Here’s what we know so far:

What happened?

Firefighters responded to 60 to 80 structure fires caused by gas explosions in Lawrence, Andover and North Andover on Thursday, officials said.

Emergency officials said Friday that an investigation by state and federal agencies, including the National Transportation Safety Board (NTSB), into the gas explosions was ongoing.

“Our mission is to find out what happened, so that we can learn from it and keep it from happening it again,” NTSB Chairman Robert Sumwalt said at a press conference Friday. “We’re not there to point fingers, to lay blame, to assign fault. We are here to conduct a safety investigation.”
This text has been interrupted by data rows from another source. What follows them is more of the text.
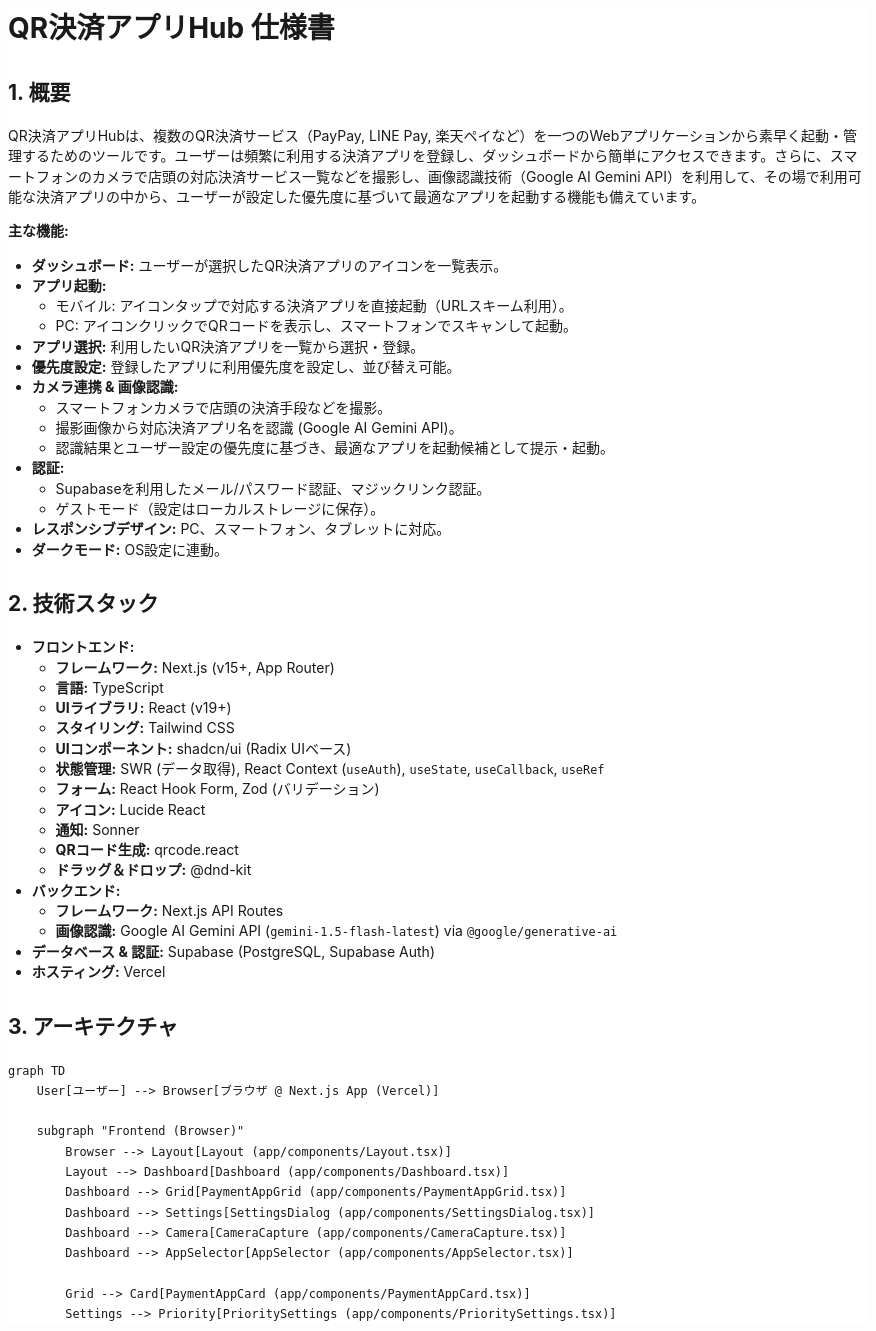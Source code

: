 # QR決済アプリHub 仕様書

## 1. 概要

QR決済アプリHubは、複数のQR決済サービス（PayPay, LINE Pay, 楽天ペイなど）を一つのWebアプリケーションから素早く起動・管理するためのツールです。ユーザーは頻繁に利用する決済アプリを登録し、ダッシュボードから簡単にアクセスできます。さらに、スマートフォンのカメラで店頭の対応決済サービス一覧などを撮影し、画像認識技術（Google AI Gemini API）を利用して、その場で利用可能な決済アプリの中から、ユーザーが設定した優先度に基づいて最適なアプリを起動する機能も備えています。

**主な機能:**

*   **ダッシュボード:** ユーザーが選択したQR決済アプリのアイコンを一覧表示。
*   **アプリ起動:**
    *   モバイル: アイコンタップで対応する決済アプリを直接起動（URLスキーム利用）。
    *   PC: アイコンクリックでQRコードを表示し、スマートフォンでスキャンして起動。
*   **アプリ選択:** 利用したいQR決済アプリを一覧から選択・登録。
*   **優先度設定:** 登録したアプリに利用優先度を設定し、並び替え可能。
*   **カメラ連携 & 画像認識:**
    *   スマートフォンカメラで店頭の決済手段などを撮影。
    *   撮影画像から対応決済アプリ名を認識 (Google AI Gemini API)。
    *   認識結果とユーザー設定の優先度に基づき、最適なアプリを起動候補として提示・起動。
*   **認証:**
    *   Supabaseを利用したメール/パスワード認証、マジックリンク認証。
    *   ゲストモード（設定はローカルストレージに保存）。
*   **レスポンシブデザイン:** PC、スマートフォン、タブレットに対応。
*   **ダークモード:** OS設定に連動。

## 2. 技術スタック

*   **フロントエンド:**
    *   **フレームワーク:** Next.js (v15+, App Router)
    *   **言語:** TypeScript
    *   **UIライブラリ:** React (v19+)
    *   **スタイリング:** Tailwind CSS
    *   **UIコンポーネント:** shadcn/ui (Radix UIベース)
    *   **状態管理:** SWR (データ取得), React Context (`useAuth`), `useState`, `useCallback`, `useRef`
    *   **フォーム:** React Hook Form, Zod (バリデーション)
    *   **アイコン:** Lucide React
    *   **通知:** Sonner
    *   **QRコード生成:** qrcode.react
    *   **ドラッグ＆ドロップ:** @dnd-kit
*   **バックエンド:**
    *   **フレームワーク:** Next.js API Routes
    *   **画像認識:** Google AI Gemini API (`gemini-1.5-flash-latest`) via `@google/generative-ai`
*   **データベース & 認証:** Supabase (PostgreSQL, Supabase Auth)
*   **ホスティング:** Vercel

## 3. アーキテクチャ

```mermaid
graph TD
    User[ユーザー] --> Browser[ブラウザ @ Next.js App (Vercel)]

    subgraph "Frontend (Browser)"
        Browser --> Layout[Layout (app/components/Layout.tsx)]
        Layout --> Dashboard[Dashboard (app/components/Dashboard.tsx)]
        Dashboard --> Grid[PaymentAppGrid (app/components/PaymentAppGrid.tsx)]
        Dashboard --> Settings[SettingsDialog (app/components/SettingsDialog.tsx)]
        Dashboard --> Camera[CameraCapture (app/components/CameraCapture.tsx)]
        Dashboard --> AppSelector[AppSelector (app/components/AppSelector.tsx)]

        Grid --> Card[PaymentAppCard (app/components/PaymentAppCard.tsx)]
        Settings --> Priority[PrioritySettings (app/components/PrioritySettings.tsx)]
```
Sumwalt said the NTSB would be investigating the design of the gas pipeline system and any pipeline maintenance that was in progress, as well as its integrity management system.

The Massachusetts Emergency Management Agency blamed over-pressurized gas lines for starting the fires, but said Friday morning that there was not yet any information about what caused the over-pressurization.

At a press conference Friday afternoon, Bryant, the president of Columbia Gas of Massachusetts, directed reporters to the NTSB, deferring questions about the cause and whether the explosions could have been prevented.

Video footage from the scene showed firefighters working to put out the massive infernos, which appeared to fully engulf many of the homes.

Lawrence police Chief Roy Vasque told local newspaper The Eagle-Tribune that he had “never seen anything like this.” Andover Fire Chief Michael Mansfield told reporters the explosions “looked like Armageddon,” according to the Associated Press.

Was anyone injured in the house explosions near Boston?

At least 25 people, including a firefighter, were injured by the fires, the Associated Press reported.

Leonel Rondon, an 18-year-old Lawrence resident, was sitting in a car with friends when a nearby house exploded, and the chimney fell on his car, the Boston Globe reported, citing a spokesperson for Essex District Attorney Jonathan Blodgett’s office. Rondon had been sitting in the car with three people, one of whom injured her legs and remains hospitalized, the Globe reported.

Rondon, who had just earned his driver’s license and had a job interview coming up on Sunday, was transported to Massachusetts General Hospital, where he was pronounced dead.

One person in critical condition was transported to a Boston trauma center. And more than a dozen victims were also treated at Lawrence General Hospital for minor injuries, as well as “smoke inhalation and blast trauma,” the hospital said in a tweet Thursday night.